Furthermore, literature also showed the significant prevalence of hypovitaminosis D in T2DM patients, and both conditions are on the rise globally [21, 22]. Vit D has been linked to the development of T2DM, presumably by altering insulin secretion and, as a result, hyperglycemia [22, 23]. Hypovitaminosis D elevates the intracellular calcium levels by increasing the secretion of parathyroid hormone, which in turn impairs GLUT4 and inhibits the calcium-related insulin secretion and action [24]. There is limited literature on how Vitamin D (Vit D) affects gene expression related to oxidative stress biomarkers and inflammatory cytokines. Choi et al. (2013) reported reduced TNF-α and IL-4 gene expressions after treating rats with Vit D [25]. Additionally, calcitriol is known to inhibit TNF-α releasement in a dose-dependent manner [26]. In vitro animal studies have demonstrated that Vit D suppresses the activation of TNF-α-induced nuclear factor kappa B (NF-κB) and upregulates IL-4 through Vit D receptors (VDR) [27].

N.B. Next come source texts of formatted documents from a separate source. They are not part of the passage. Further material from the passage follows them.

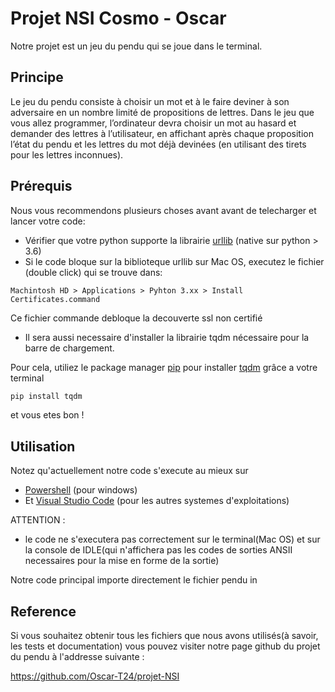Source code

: # Projet NSI Cosmo - Oscar

Notre projet est un jeu du pendu qui se joue dans le terminal.

## Principe

Le jeu du pendu consiste à choisir un mot et à le faire deviner à son adversaire en un nombre limité de propositions de lettres. Dans le jeu que vous allez programmer, l’ordinateur devra choisir un mot au hasard et demander des lettres à l’utilisateur, en affichant après chaque proposition l’état du pendu et les lettres du mot déjà devinées (en utilisant des tirets pour les lettres inconnues).

## Prérequis

Nous vous recommendons plusieurs choses avant avant de telecharger et lancer votre code:
- Vérifier que votre python supporte la librairie [urllib](https://docs.python.org/3/library/urllib.html) (native sur python > 3.6)
- Si le code bloque sur la biblioteque urllib sur Mac OS, executez le fichier (double click) qui se trouve dans:
```  
Machintosh HD > Applications > Pyhton 3.xx > Install Certificates.command
```   
Ce fichier commande debloque la decouverte ssl non certifié

- Il sera aussi necessaire d'installer la librairie tqdm nécessaire pour la barre de chargement. 

Pour cela, utiliez le package manager [pip](https://pip.pypa.io/en/stable/) pour installer [tqdm](https://pypi.org/project/tqdm/) grâce a votre terminal

```bash
pip install tqdm
```
et vous etes bon !

## Utilisation

Notez qu'actuellement notre code s'execute au mieux sur 
* [Powershell](https://learn.microsoft.com/en-us/powershell/) (pour windows)
* Et [Visual Studio Code](https://code.visualstudio.com/) (pour les autres systemes d'exploitations)

ATTENTION : 
- le code ne s'executera pas correctement sur le terminal(Mac OS) et sur la console de IDLE(qui n'affichera pas les codes de sorties ANSII necessaires pour la mise en forme de la sortie)

Notre code principal importe directement le fichier pendu in

## Reference 

Si vous souhaitez obtenir tous les fichiers que nous avons utilisés(à savoir, les tests et documentation) vous pouvez visiter notre page github du projet du pendu à l'addresse suivante : 

https://github.com/Oscar-T24/projet-NSI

However, Carrillo et al. (2012) showed no significant alteration in TNF-α and IL-4 following a 12-week resistance training and high-dose Vit D in healthy overweight individuals [28]. The molecular mechanisms of AT and Vit D modulating inflammatory cytokines and oxidative stress are unknown. Peroxisome Proliferator-Activated Receptor Gamma (PPARγ) and Mitogen-Activated Protein Kinase 1 (MAPK1) participate in signaling cascades induced by pro-inflammatory factors. In addition, NF-κB is hypothesized to control pro-inflammatory cytokines in cellular responses [29].

To our knowledge, controversial and limited data exist on the effects of AT and Vit D supplementation on the oxidative stress biomarkers and inflammation gene expression in T2DM. This study evaluated the effects of Vit D and AT on the oxidative stress biomarkers and gene expression of inflammatory cytokines in T2DM patients.


Experimental approach

This study was a single-blinded, placebo-controlled, randomized clinical trial among 40 T2DM patients aged 35–50 years, registered on the Iranian clinical trial website at on 01/09/2021. This research was conducted according to the Declaration of Helsinki. The Research Ethics Committees approved the study protocol of Kermanshah Razi University (IR.RAZI.REC.1400.044); informed consent was taken from all patients.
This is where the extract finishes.